Historian Anthony Everitt earned widespread critical acclaim for his best-selling biography of Cicero. Now, with Augustus, he delivers his second spellbinding account of a Roman icon whose legacy has echoed through the ages.

Caesar Augustus has been called history's greatest emperor. It was said he found Rome made of clay and left it made of marble. With a senator for a father and Julius Caesar for a great-uncle, he ascended the ranks of Roman society with breathtaking speed. His courage in battle is still questioned, yet his political savvy was second to none. He had a lifelong rival in Mark Antony and a 51-year companion in his wife, Livia. And his influence extended perhaps further than that of any ruler who has ever lived.

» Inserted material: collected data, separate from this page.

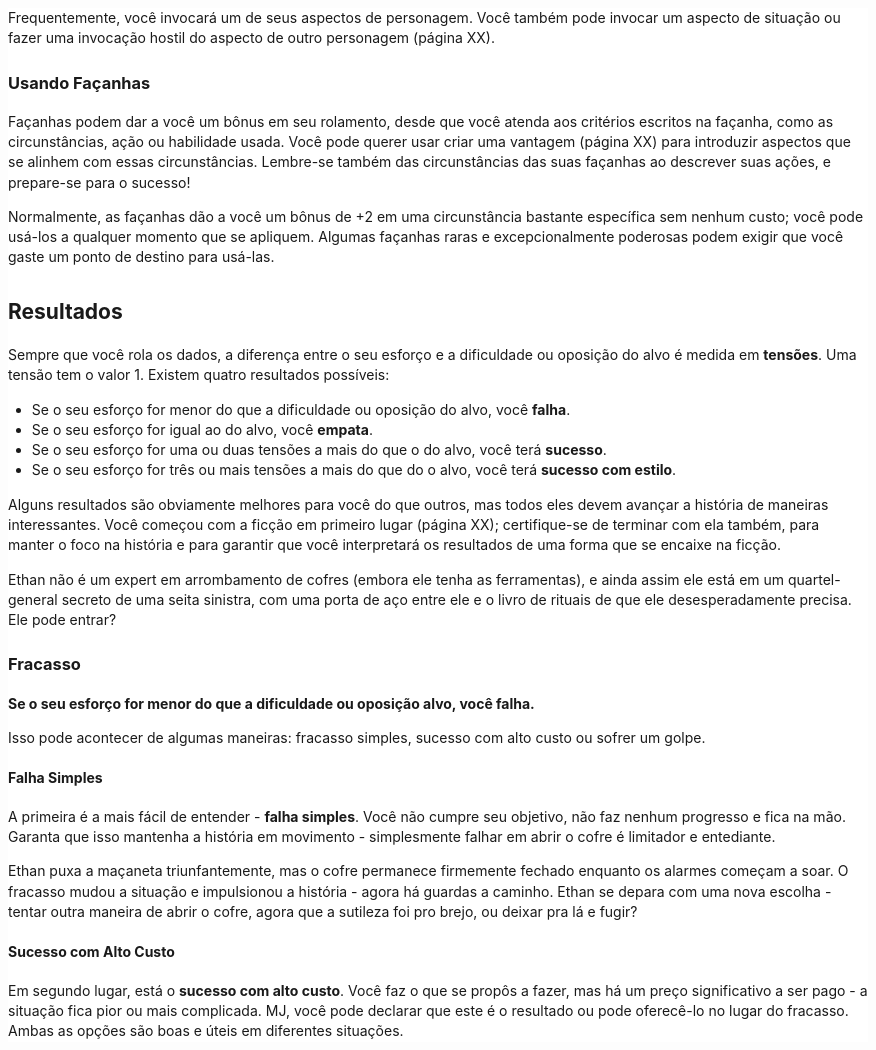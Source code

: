 Frequentemente, você invocará um de seus aspectos de personagem. Você também pode invocar um aspecto de situação ou fazer uma invocação hostil do aspecto de outro personagem (página XX).

### Usando Façanhas

Façanhas podem dar a você um bônus em seu rolamento, desde que você atenda aos critérios escritos na façanha, como as circunstâncias, ação ou habilidade usada. Você pode querer usar criar uma vantagem (página XX) para introduzir aspectos que se alinhem com essas circunstâncias. Lembre-se também das circunstâncias das suas façanhas ao descrever suas ações, e prepare-se para o sucesso!

Normalmente, as façanhas dão a você um bônus de +2 em uma circunstância bastante específica sem nenhum custo; você pode usá-los a qualquer momento que se apliquem. Algumas façanhas raras e excepcionalmente poderosas podem exigir que você gaste um ponto de destino para usá-las.

## Resultados

Sempre que você rola os dados, a diferença entre o seu esforço e a dificuldade ou oposição do alvo é medida em **tensões**. Uma tensão tem o valor 1. Existem quatro resultados possíveis:

- Se o seu esforço for menor do que a dificuldade ou oposição do alvo, você **falha**.
- Se o seu esforço for igual ao do alvo, você **empata**.
- Se o seu esforço for uma ou duas tensões a mais do que o do alvo, você terá **sucesso**.
- Se o seu esforço for três ou mais tensões a mais do que do o alvo, você terá **sucesso com estilo**.

Alguns resultados são obviamente melhores para você do que outros, mas todos eles devem avançar a história de maneiras interessantes. Você começou com a ficção em primeiro lugar (página XX); certifique-se de terminar com ela também, para manter o foco na história e para garantir que você interpretará os resultados de uma forma que se encaixe na ficção.

Ethan não é um expert em arrombamento de cofres (embora ele tenha as ferramentas), e ainda assim ele está em um quartel-general secreto de uma seita sinistra, com uma porta de aço entre ele e o livro de rituais de que ele desesperadamente precisa. Ele pode entrar?

### Fracasso

**Se o seu esforço for menor do que a dificuldade ou oposição alvo, você falha.**

Isso pode acontecer de algumas maneiras: fracasso simples, sucesso com alto custo ou sofrer um golpe.

#### Falha Simples

A primeira é a mais fácil de entender - **falha simples**. Você não cumpre seu objetivo, não faz nenhum progresso e fica na mão. Garanta que isso mantenha a história em movimento - simplesmente falhar em abrir o cofre é limitador e entediante.

Ethan puxa a maçaneta triunfantemente, mas o cofre permanece firmemente fechado enquanto os alarmes começam a soar. O fracasso mudou a situação e impulsionou a história - agora há guardas a caminho. Ethan se depara com uma nova escolha - tentar outra maneira de abrir o cofre, agora que a sutileza foi pro brejo, ou deixar pra lá e fugir?

#### Sucesso com Alto Custo

Em segundo lugar, está o **sucesso com alto custo**. Você faz o que se propôs a fazer, mas há um preço significativo a ser pago - a situação fica pior ou mais complicada. MJ, você pode declarar que este é o resultado ou pode oferecê-lo no lugar do fracasso. Ambas as opções são boas e úteis em diferentes situações.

Drawing on the available information, while making a handful of his own groundbreaking assertions, Everitt brings the real Augustus to vivid life in this fascinating narrative.

©2006 Anthony Everitt; (P)2006 Recorded Books LLC

What the Critics Say

"This familiar story is fresh again in this lively retelling." (Publishers Weekly)
"Everitt's writing is so crisp and so lively he brings both Rome and Augustus to life in this magnificent work, a must-read for anyone interested in classical times." (Booklist)

What Members Say

Average Customer Rating

4.0 (815 )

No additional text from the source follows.